Kein Täter werden Switzerland

About the service:

“Don’t become a perpetrator” – Switzerland offers a range of treatment protected by confidentiality for people who seek therapeutic help because they are sexually attracted to children and suffer from it.

As part of the therapy, the affected persons receive support in learning to live with their pedophile or hebephilic tendencies, to accept them and to integrate them into their self-image.
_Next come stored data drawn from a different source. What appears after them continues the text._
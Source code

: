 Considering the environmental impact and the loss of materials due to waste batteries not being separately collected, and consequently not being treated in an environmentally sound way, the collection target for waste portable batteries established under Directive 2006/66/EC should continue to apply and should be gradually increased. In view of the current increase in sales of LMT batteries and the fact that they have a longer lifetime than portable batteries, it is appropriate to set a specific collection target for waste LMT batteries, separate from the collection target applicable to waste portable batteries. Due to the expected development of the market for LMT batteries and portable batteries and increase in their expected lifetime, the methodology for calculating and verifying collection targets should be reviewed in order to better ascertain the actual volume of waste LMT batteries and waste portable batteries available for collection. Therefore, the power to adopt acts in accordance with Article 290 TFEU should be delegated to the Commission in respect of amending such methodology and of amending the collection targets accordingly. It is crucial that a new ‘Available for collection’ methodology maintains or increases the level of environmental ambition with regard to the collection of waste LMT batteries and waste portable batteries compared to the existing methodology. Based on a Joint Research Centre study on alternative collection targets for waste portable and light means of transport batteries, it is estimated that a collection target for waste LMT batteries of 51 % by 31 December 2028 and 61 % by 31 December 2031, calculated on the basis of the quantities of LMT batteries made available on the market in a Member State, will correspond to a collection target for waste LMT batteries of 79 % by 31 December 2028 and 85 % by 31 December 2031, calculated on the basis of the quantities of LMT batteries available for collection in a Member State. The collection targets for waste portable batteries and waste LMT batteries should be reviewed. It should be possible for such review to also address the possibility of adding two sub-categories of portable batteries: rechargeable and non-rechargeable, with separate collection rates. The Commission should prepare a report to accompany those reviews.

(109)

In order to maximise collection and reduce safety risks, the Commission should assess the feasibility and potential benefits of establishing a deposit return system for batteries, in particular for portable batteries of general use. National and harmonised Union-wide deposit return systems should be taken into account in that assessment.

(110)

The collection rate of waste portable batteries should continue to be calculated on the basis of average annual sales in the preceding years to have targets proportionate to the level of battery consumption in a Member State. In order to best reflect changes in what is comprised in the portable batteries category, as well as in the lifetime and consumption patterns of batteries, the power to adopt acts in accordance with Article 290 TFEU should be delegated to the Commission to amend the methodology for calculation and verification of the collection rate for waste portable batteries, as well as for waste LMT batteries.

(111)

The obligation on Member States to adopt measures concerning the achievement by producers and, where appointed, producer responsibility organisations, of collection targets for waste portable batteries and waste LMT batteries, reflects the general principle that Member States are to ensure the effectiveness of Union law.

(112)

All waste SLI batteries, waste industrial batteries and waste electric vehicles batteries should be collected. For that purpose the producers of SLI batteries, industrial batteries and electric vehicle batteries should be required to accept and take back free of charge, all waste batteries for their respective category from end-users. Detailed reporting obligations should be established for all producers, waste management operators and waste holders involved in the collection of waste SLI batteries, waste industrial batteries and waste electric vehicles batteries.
We want to support people who are sexually attracted to children and suffer from the associated burdens to lead a satisfied life.

The aim is to prevent sexual assault through direct physical contact or indirectly through the consumption or production of abuse images on the Internet (so-called child pornography).

Who is this service for?

Adult residents of Switzerland who have a sexual interest in children who are looking for help to cope with life without sexually offending against children.
Families and Friends of individuals with a sexual interest in children who are looking for advice.
Therapists looking for more information on working with invididuals with a sexual intereset in children.

How can the service be accessed?

Email, telephone, online appointment booking

To what extent is the service anonymous?

The therapists are subject to therapeutic confidentiality with regard to all cases of child sexual abuse in the past that become known to them in the course of their therapeutic work. The violation of this duty of confidentiality is punishable by law.

Therapeutic confidentiality is a basis for the preventive approach of the project. In this way, therapeutic help can also be offered to a person seeking help who is not known to the judiciary and who is sexually excitable to children’s stimuli in order to prevent (re)assaults. Otherwise, these people would remain unreachable for therapy. From a preventive point of view, this legal situation in Germany is therefore very welcome.

In the event of acute danger to oneself or others, the well-being of the person at risk comes first. In this case, the therapists work together with the participant to develop steps to end the acute danger.